Father Thévenon had a marked taste for choral singing, which he regarded as one of the shapes of essential expression of people. Following Father Fillère, he distinguished between liturgical song and the ideal song. He rewrote a part of the repertory created previously by the "Cité des Jeunes", by altering some of the music and words. He created himself, melodies drawn from religious or lay traditions, or composed by himself.
The Ideal Song
It is the song, in which people protest their ideal, their passion, their testimony before men.
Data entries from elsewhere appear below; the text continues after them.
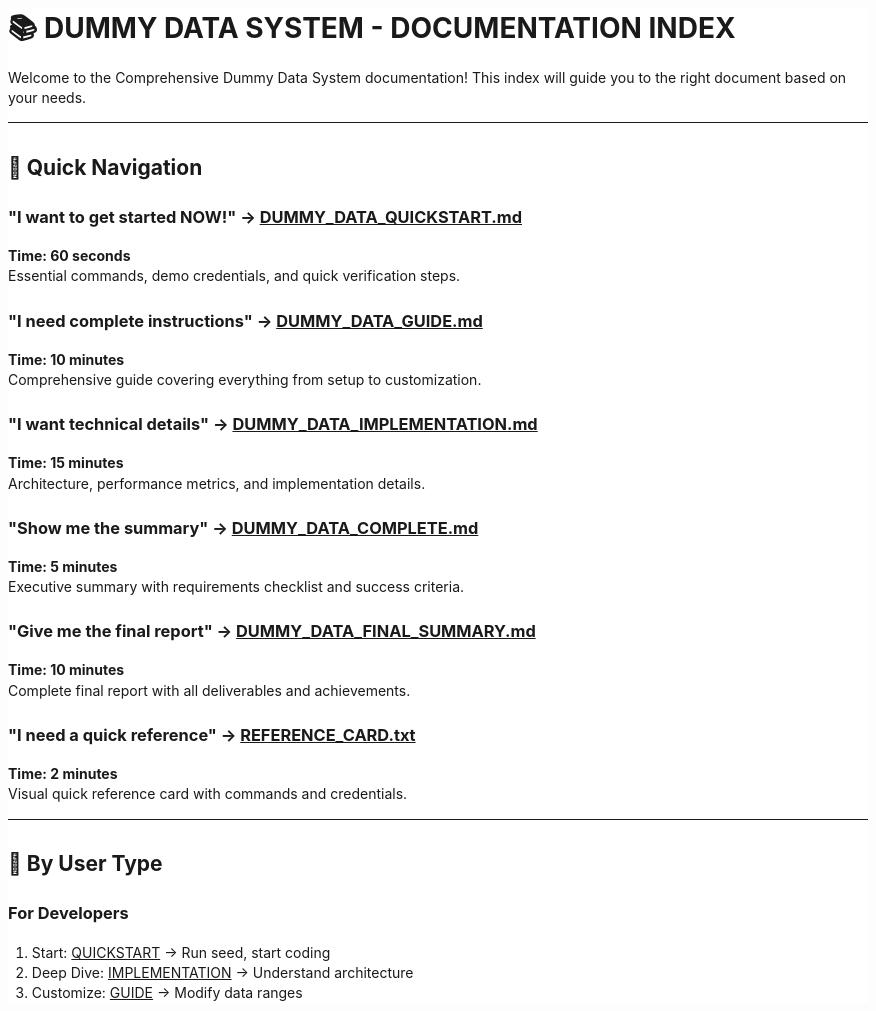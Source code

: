 # 📚 DUMMY DATA SYSTEM - DOCUMENTATION INDEX

Welcome to the Comprehensive Dummy Data System documentation! This index will guide you to the right document based on your needs.

---

## 🚀 Quick Navigation

### "I want to get started NOW!" → [DUMMY_DATA_QUICKSTART.md](./DUMMY_DATA_QUICKSTART.md)
**Time: 60 seconds**  
Essential commands, demo credentials, and quick verification steps.

### "I need complete instructions" → [DUMMY_DATA_GUIDE.md](./DUMMY_DATA_GUIDE.md)
**Time: 10 minutes**  
Comprehensive guide covering everything from setup to customization.

### "I want technical details" → [DUMMY_DATA_IMPLEMENTATION.md](./DUMMY_DATA_IMPLEMENTATION.md)
**Time: 15 minutes**  
Architecture, performance metrics, and implementation details.

### "Show me the summary" → [DUMMY_DATA_COMPLETE.md](./DUMMY_DATA_COMPLETE.md)
**Time: 5 minutes**  
Executive summary with requirements checklist and success criteria.

### "Give me the final report" → [DUMMY_DATA_FINAL_SUMMARY.md](./DUMMY_DATA_FINAL_SUMMARY.md)
**Time: 10 minutes**  
Complete final report with all deliverables and achievements.

### "I need a quick reference" → [REFERENCE_CARD.txt](./REFERENCE_CARD.txt)
**Time: 2 minutes**  
Visual quick reference card with commands and credentials.

---

## 👤 By User Type

### For Developers
1. Start: [QUICKSTART](./DUMMY_DATA_QUICKSTART.md) → Run seed, start coding
2. Deep Dive: [IMPLEMENTATION](./DUMMY_DATA_IMPLEMENTATION.md) → Understand architecture
3. Customize: [GUIDE](./DUMMY_DATA_GUIDE.md) → Modify data ranges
The following song created in 1968, is typical of this style :
In this old world which is dying,
Everyone cracks and staggers,
But the Lord puts in our hearts,
His eternal youth.
Soon, there will shine on our paths
An immense light,
A rising sun, one day without end
On a people of brothers
Then will be born, skies more beautiful,
A world faithful to God,
The new times will come
Of an immortal life.
Glory forever to the Almighty,
It is He who delivers us,
Glory forever to the Living God,
It is He which makes us live.
The Liturgical Song
In the mind of Father Thévenon, it is initially the Psalms, because, he says these are the inspired songs that have been sung by Jesus Himself. It should be noted that this marked taste for the song of the psalms was the first cause of his dissension with a progressive faction during his parochial priesthood in the seventies. He gladly accepts contemporary or traditional religious repertory provided that it has a real musical value, that it is not musically out of the range of people and that it is doctrinally, not only irreproachable but also carries a true Christian pedagogy. ‘The liturgical song, must honor God' he says. Thus, Psalm 103 (page 1 and page 2) composed in 1977.
I want to sing of the Saviour, every day of my life, until my last breath, my voice repeats his praise.